U.S. President Donald Trump said Thursday that he had asked the U.S. Trade Representative to consider slapping additional tariffs on Chinese products worth 100 billion U.S. dollars, after announcing plans to impose a 25 percent duty on Chinese imports worth 50 billion dollars.
In response, China vowed Friday to fight against the U.S. protectionism "at any cost."
"On Sino-U.S. trade, China has made its position very clear. We don't want a trade war, but we are not afraid of such a war," said Gao Feng, spokesman with the Chinese Ministry of Commerce.
The Korea International Trade Association (KITA) issued a report estimating that South Korea's exports would suffer 36.7 billion dollars in losses if the China-U.S. trade friction develops into a full-fledged trade war.
In the worst-case scenario, for which the organization saw a slight possibility, the China-U.S. trade friction would implicate the European Union (EU), and the three economic powerhouses could raise import duties by 10 percentage points.
It would eventually slash South Korea's exports, which account for about half of the export-driven economy, by 6.4 percent, or 36.7 billion dollars, according to the KITA.
The report said trade friction between China and the United States, which generate some 40 percent of global trade by volume, would inevitably cut global trade and result in reduced exports for South Korea, of which exports to the top two trading partners take up more than one third of the total.

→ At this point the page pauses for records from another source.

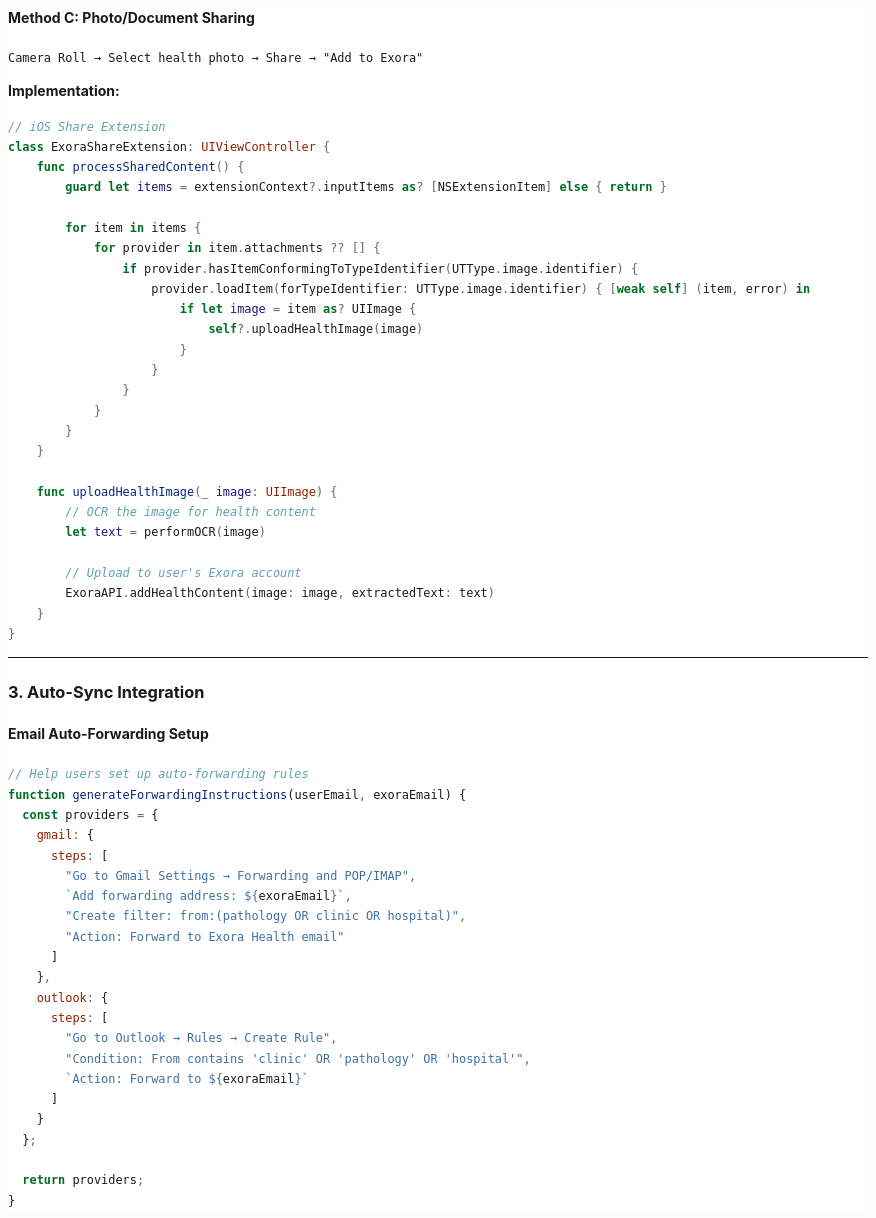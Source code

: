 #### Method C: Photo/Document Sharing
```
Camera Roll → Select health photo → Share → "Add to Exora"
```

**Implementation:**
```swift
// iOS Share Extension
class ExoraShareExtension: UIViewController {
    func processSharedContent() {
        guard let items = extensionContext?.inputItems as? [NSExtensionItem] else { return }
        
        for item in items {
            for provider in item.attachments ?? [] {
                if provider.hasItemConformingToTypeIdentifier(UTType.image.identifier) {
                    provider.loadItem(forTypeIdentifier: UTType.image.identifier) { [weak self] (item, error) in
                        if let image = item as? UIImage {
                            self?.uploadHealthImage(image)
                        }
                    }
                }
            }
        }
    }
    
    func uploadHealthImage(_ image: UIImage) {
        // OCR the image for health content
        let text = performOCR(image)
        
        // Upload to user's Exora account
        ExoraAPI.addHealthContent(image: image, extractedText: text)
    }
}
```

---

### 3. Auto-Sync Integration

#### Email Auto-Forwarding Setup
```javascript
// Help users set up auto-forwarding rules
function generateForwardingInstructions(userEmail, exoraEmail) {
  const providers = {
    gmail: {
      steps: [
        "Go to Gmail Settings → Forwarding and POP/IMAP",
        `Add forwarding address: ${exoraEmail}`,
        "Create filter: from:(pathology OR clinic OR hospital)",
        "Action: Forward to Exora Health email"
      ]
    },
    outlook: {
      steps: [
        "Go to Outlook → Rules → Create Rule",
        "Condition: From contains 'clinic' OR 'pathology' OR 'hospital'",
        `Action: Forward to ${exoraEmail}`
      ]
    }
  };
  
  return providers;
}
```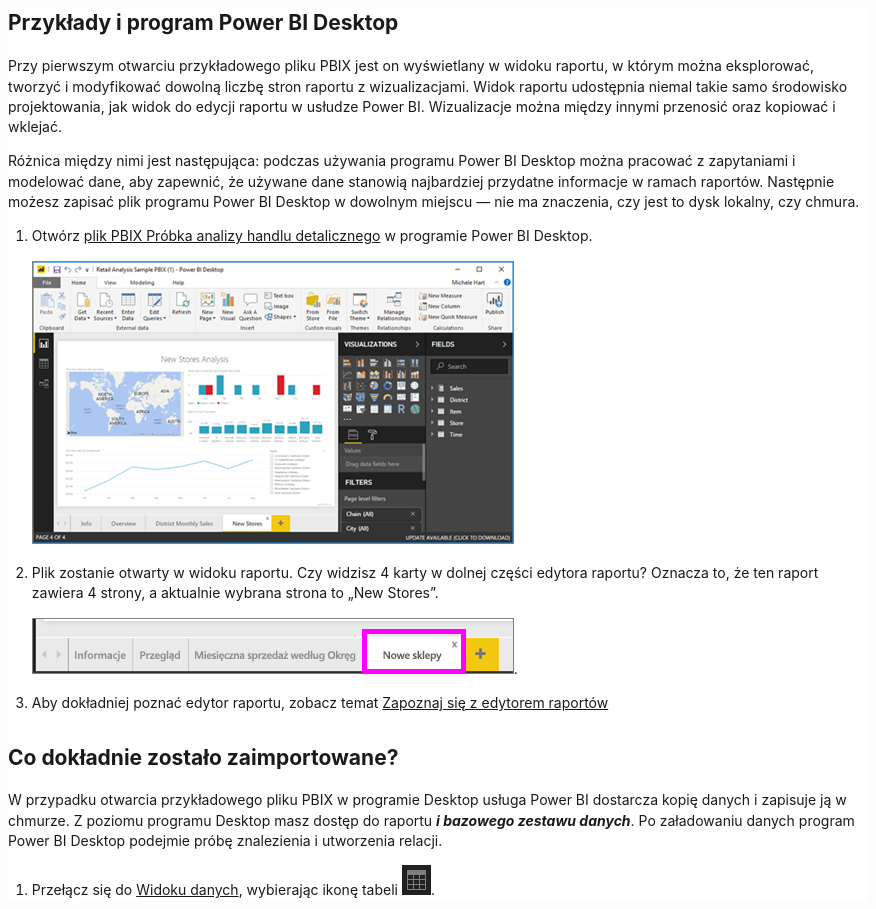 ## <a name="samples-and-power-bi-desktop"></a>Przykłady i program Power BI Desktop 
Przy pierwszym otwarciu przykładowego pliku PBIX jest on wyświetlany w widoku raportu, w którym można eksplorować, tworzyć i modyfikować dowolną liczbę stron raportu z wizualizacjami. Widok raportu udostępnia niemal takie samo środowisko projektowania, jak widok do edycji raportu w usłudze Power BI. Wizualizacje można między innymi przenosić oraz kopiować i wklejać.

Różnica między nimi jest następująca: podczas używania programu Power BI Desktop można pracować z zapytaniami i modelować dane, aby zapewnić, że używane dane stanowią najbardziej przydatne informacje w ramach raportów. Następnie możesz zapisać plik programu Power BI Desktop w dowolnym miejscu — nie ma znaczenia, czy jest to dysk lokalny, czy chmura.

1. Otwórz [plik PBIX Próbka analizy handlu detalicznego](http://download.microsoft.com/download/9/6/D/96DDC2FF-2568-491D-AAFA-AFDD6F763AE3/Retail%20Analysis%20Sample%20PBIX.pbix) w programie Power BI Desktop. 

    ![Przykład otwarty w widoku raportu usługi Power BI](media/sample-tutorial-connect-to-the-samples/power-bi-samples-desktop.png)

1. Plik zostanie otwarty w widoku raportu. Czy widzisz 4 karty w dolnej części edytora raportu? Oznacza to, że ten raport zawiera 4 strony, a aktualnie wybrana strona to „New Stores”. 

    ![zbliżenie kart w dolnej części dołu i wyróżniona pozycja New Stores](media/sample-tutorial-connect-to-the-samples/power-bi-sample-tabs.png).

3. Aby dokładniej poznać edytor raportu, zobacz temat [Zapoznaj się z edytorem raportów](service-the-report-editor-take-a-tour.md)

## <a name="what-exactly-was-imported"></a>Co dokładnie zostało zaimportowane?
W przypadku otwarcia przykładowego pliku PBIX w programie Desktop usługa Power BI dostarcza kopię danych i zapisuje ją w chmurze. Z poziomu programu Desktop masz dostęp do raportu ***i bazowego zestawu danych***. Po załadowaniu danych program Power BI Desktop podejmie próbę znalezienia i utworzenia relacji.  

1. Przełącz się do [Widoku danych](desktop-data-view.md), wybierając ikonę tabeli ![ikona tabeli](media/sample-tutorial-connect-to-the-samples/power-bi-data-icon.png).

If trade friction deepens, exports of South Korea's intermediary goods, such as parts and materials used to produce end products, were forecast to be hit the hardest, as such goods account for over two thirds of South Korea's exports to China.

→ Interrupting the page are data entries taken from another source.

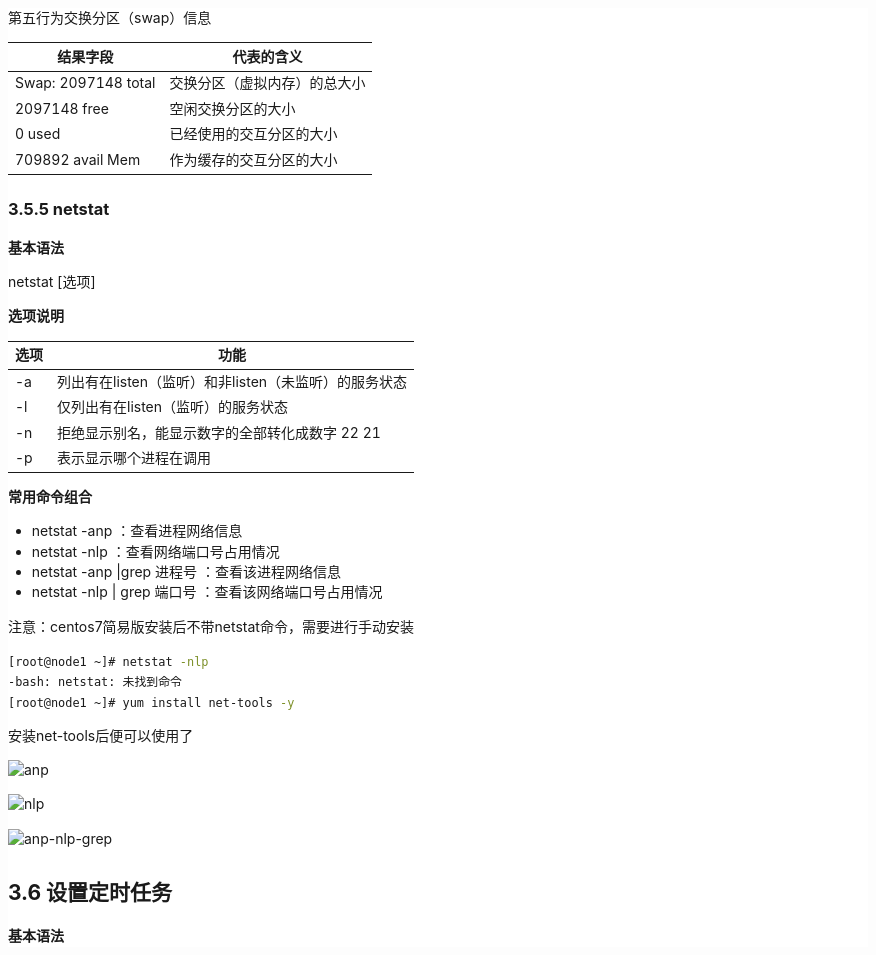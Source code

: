第五行为交换分区（swap）信息

| 结果字段              | 代表的含义                   |
| --------------------- | ---------------------------- |
| Swap:  2097148  total | 交换分区（虚拟内存）的总大小 |
| 2097148 free          | 空闲交换分区的大小           |
| 0 used                | 已经使用的交互分区的大小     |
| 709892 avail Mem      | 作为缓存的交互分区的大小     |

### 3.5.5 netstat

**基本语法**

netstat [选项]    

**选项说明**

| 选项 | 功能                                                 |
| ---- | ---------------------------------------------------- |
| -a   | 列出有在listen（监听）和非listen（未监听）的服务状态 |
| -l   | 仅列出有在listen（监听）的服务状态                   |
| -n   | 拒绝显示别名，能显示数字的全部转化成数字  22  21     |
| -p   | 表示显示哪个进程在调用                               |

**常用命令组合**

- netstat -anp ：查看进程网络信息
- netstat -nlp  ：查看网络端口号占用情况
- netstat -anp |grep 进程号	：查看该进程网络信息
- netstat -nlp	| grep 端口号 ：查看该网络端口号占用情况

注意：centos7简易版安装后不带netstat命令，需要进行手动安装

```sh
[root@node1 ~]# netstat -nlp
-bash: netstat: 未找到命令
[root@node1 ~]# yum install net-tools -y
```

安装net-tools后便可以使用了

![anp](.\image\anp.jpg)

![nlp](image/nlp.jpg)

![anp-nlp-grep](image/anp-nlp-grep.jpg)

## 3.6 设置定时任务

**基本语法**


[args]: 参数（多个参数之间用空格分隔）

About 5 percent of the exported South Korean intermediary goods are re-exported by China to the United States as end products, according to the KITA report.

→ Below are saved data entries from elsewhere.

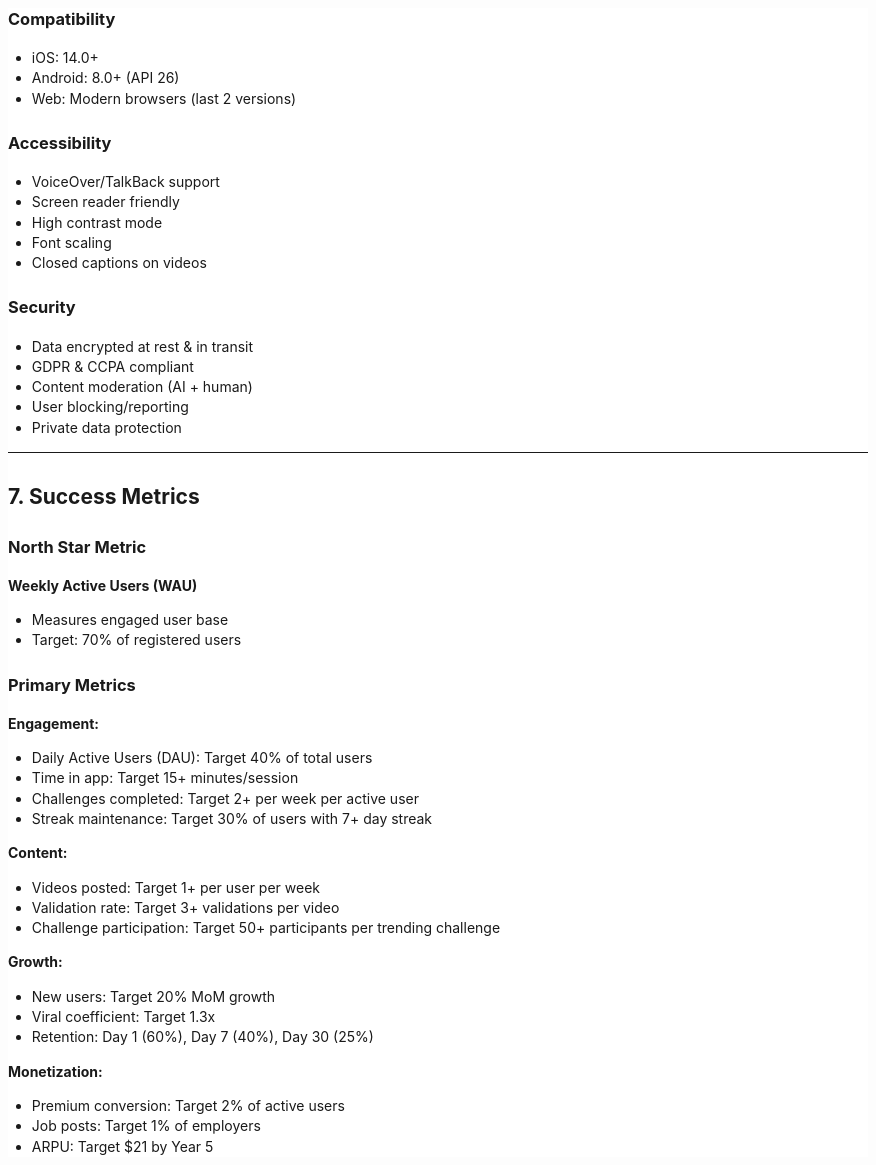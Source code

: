 ### Compatibility
- iOS: 14.0+
- Android: 8.0+ (API 26)
- Web: Modern browsers (last 2 versions)

### Accessibility
- VoiceOver/TalkBack support
- Screen reader friendly
- High contrast mode
- Font scaling
- Closed captions on videos

### Security
- Data encrypted at rest & in transit
- GDPR & CCPA compliant
- Content moderation (AI + human)
- User blocking/reporting
- Private data protection

---

## 7. Success Metrics

### North Star Metric
**Weekly Active Users (WAU)**
- Measures engaged user base
- Target: 70% of registered users

### Primary Metrics

**Engagement:**
- Daily Active Users (DAU): Target 40% of total users
- Time in app: Target 15+ minutes/session
- Challenges completed: Target 2+ per week per active user
- Streak maintenance: Target 30% of users with 7+ day streak

**Content:**
- Videos posted: Target 1+ per user per week
- Validation rate: Target 3+ validations per video
- Challenge participation: Target 50+ participants per trending challenge

**Growth:**
- New users: Target 20% MoM growth
- Viral coefficient: Target 1.3x
- Retention: Day 1 (60%), Day 7 (40%), Day 30 (25%)

**Monetization:**
- Premium conversion: Target 2% of active users
- Job posts: Target 1% of employers
- ARPU: Target $21 by Year 5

South Korean President Moon Jae-in expressed great concern over the trade friction, saying earlier last week that the trade protectionist trend and the China-U.S. trade conflict can negatively influence his country, the world's sixth-biggest exporter that depends heavily on global trade.
Local media reported increasing worries about the China-U.S. trade friction, in which South Korea's economy may suffer a side blow.
If the United States slaps a 25 percent tariff on 50 billion dollars' worth of products imported from China as it has threatened, South Korea's annual exports to China may be cut by 28.26 billion dollars, according to a report by Hyundai Research Institute (HRI).
HRI's estimate was based on a scenario that the U.S. tariff hike causes a 10 percent decline in China's exports to the United States. The estimated reduction equaled nearly 20 percent of South Korea's total exports in 2017 at 142 billion dollars.